David Clements, homeless, lives in trailer with family; Jennifer, Chloe, Yanni, Enya, and Kierlan, David's family; Nancy Kapp, New Beginnings Counseling Center homeless outreach coordinator; Max Rameau, Take Back The Land founder; Eric Evinowskis, Pinellas Hope facilities manager; Sheila Lopez, Pinellas Catholic Charities CEO and Pinellas Hope director; Rocco Mariano, Laura Letziati, James Stockstill, Pinellas Hope clients; Marie Nadine Pierre, Take Back the Land participant; Kelly Penton, City of Miami spokesperson. Also, Nancy Folbre, a professor at the University of Massachusetts, Amherst. She is also a blog writer for the The New York Times "Economix." She speaks with Making Contact's executive director, Lisa Rudman about the U.S. economy.


For audio of and information about the segment: www.radioproject.org/archive/2009/0709.html.

Monday, February 16, 2009

Sex and Race in Vagina Monologues at UCI

On our President's Day show (February 16): An interview on sex and race with folks from the UCI production of The Vagina Monologues.

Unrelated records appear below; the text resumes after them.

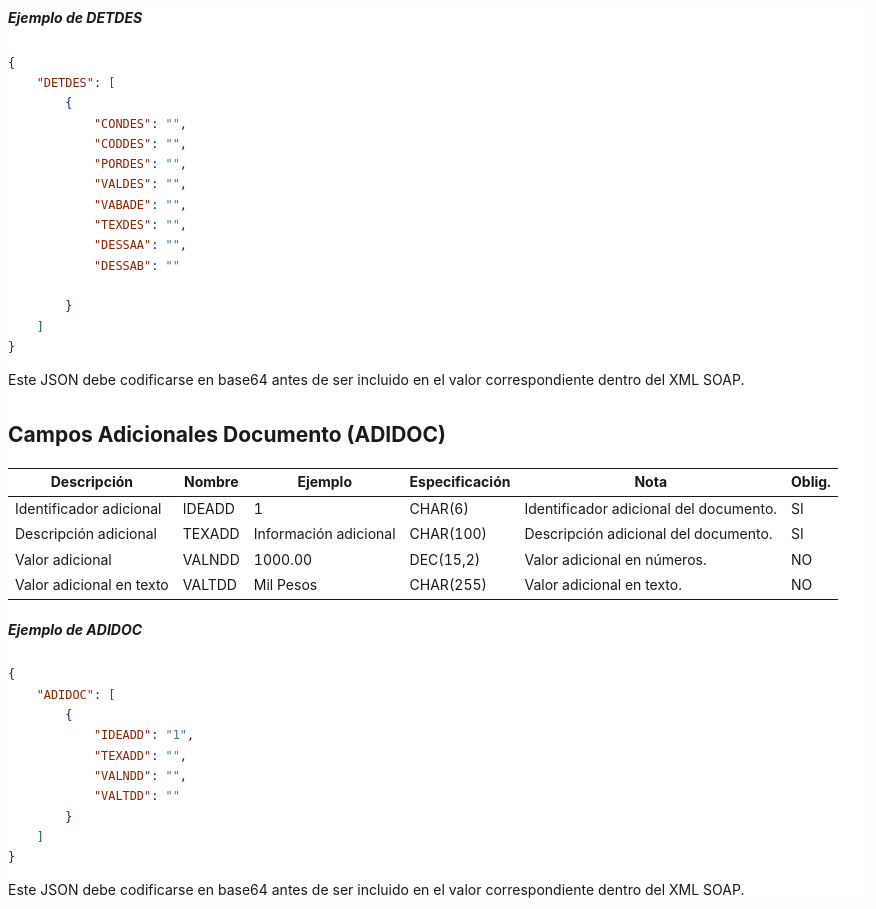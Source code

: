 
##### **Ejemplo de DETDES**

```json
{
	"DETDES": [
		{
			"CONDES": "",
			"CODDES": "",
			"PORDES": "",
			"VALDES": "",
			"VABADE": "",
			"TEXDES": "",
			"DESSAA": "",
			"DESSAB": ""

		}
	]
}
```

Este JSON debe codificarse en base64 antes de ser incluido en el valor correspondiente dentro del XML SOAP.


## Campos Adicionales Documento (ADIDOC)
| Descripción                        | Nombre   | Ejemplo          | Especificación  | Nota                                                    | Oblig. |
|------------------------------------|----------|------------------|-----------------|---------------------------------------------------------|--------|
| Identificador adicional            | IDEADD   | 1                | CHAR(6)         | Identificador adicional del documento.                    | SI     |
| Descripción adicional              | TEXADD   | Información adicional | CHAR(100)  | Descripción adicional del documento.                    | SI     |
| Valor adicional                    | VALNDD   | 1000.00          | DEC(15,2)       | Valor adicional en números.                              | NO     |
| Valor adicional en texto           | VALTDD   | Mil Pesos        | CHAR(255)       | Valor adicional en texto.                                | NO     |


##### **Ejemplo de ADIDOC**

```json
{
	"ADIDOC": [
		{
			"IDEADD": "1",
			"TEXADD": "",
			"VALNDD": "",
			"VALTDD": ""
		}
	]
}
```

Este JSON debe codificarse en base64 antes de ser incluido en el valor correspondiente dentro del XML SOAP.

The Vagina Monologues is an annual benefit performance, which aims to raise awareness and funds for anti-violence against women groups within local communities. The Vagina Monologues is part of a global movement to stop violence against women and girls called V-Day. Half of the proceeds of the UC Irvine Vagina Monologues production supports the entire budget of the Campus Assault Resource Center. The other half of the show's proceeds go to Planned Parenthood, stage costs, and this year's national V-Day campaign against Rape in the Congo. The 'V' in V-Day stands for Victory, Valentine and Vagina.


Appearing on the Subversity show (updated list):


Lead Director: Hailee Pollard. She's a fifth year undergrad in the theater department. This is her second year as a director of the Vagina Monologues.


Cast Member: Playing The Woman Who Loved to Make Vaginas Happy (sex worker), Natalie Newton is a 3rd year graduate student in anthropology, a 2nd generation Vietnamese American, and a long-time queer and feminist activist.


Cast Member: Playing They Beat the Girl out of my Boy (transwoman), Mani Dhaliwal is a 4th year majoring in Biomedical Engineering/ Pre-med, she immigrated from India when she was 7, and this is her first time participating in the Vagina Monologues.


To listen to the show, click here:

Monday, February 9, 2009

Labor Update: Union Democracy Needed


Irvine -- As the U.S. enters a new Obama era, what are the prospects of a better future for American labor?

In the next edition of Subversity, a KUCI public affairs program, we talk with a former KUCI Public Affairs host who has been a labor activist locally as well as a labor organizer from Northern California.

John Earl is a former organizer and researcher for the Hotel Employees and Restaurant Employees Union, Local 681 (now UNITE HERE) in Orange County. He was also one of the organizers of a democratic reform movement in that union that led to the formation of a breakaway union, Local 50 UNITE HERE a the Disneyland resort in 2005. Since then he has been involved in efforts to help organize day laborers in the county. He is currently the publisher of the Orange Coast Voice newspaper. The OC Voice website is under construction but its blog is here: ocvoice.wordpress.com.
Steve Zeltzer is active in United Public Workers for Action and is the founder of Labor Video Project.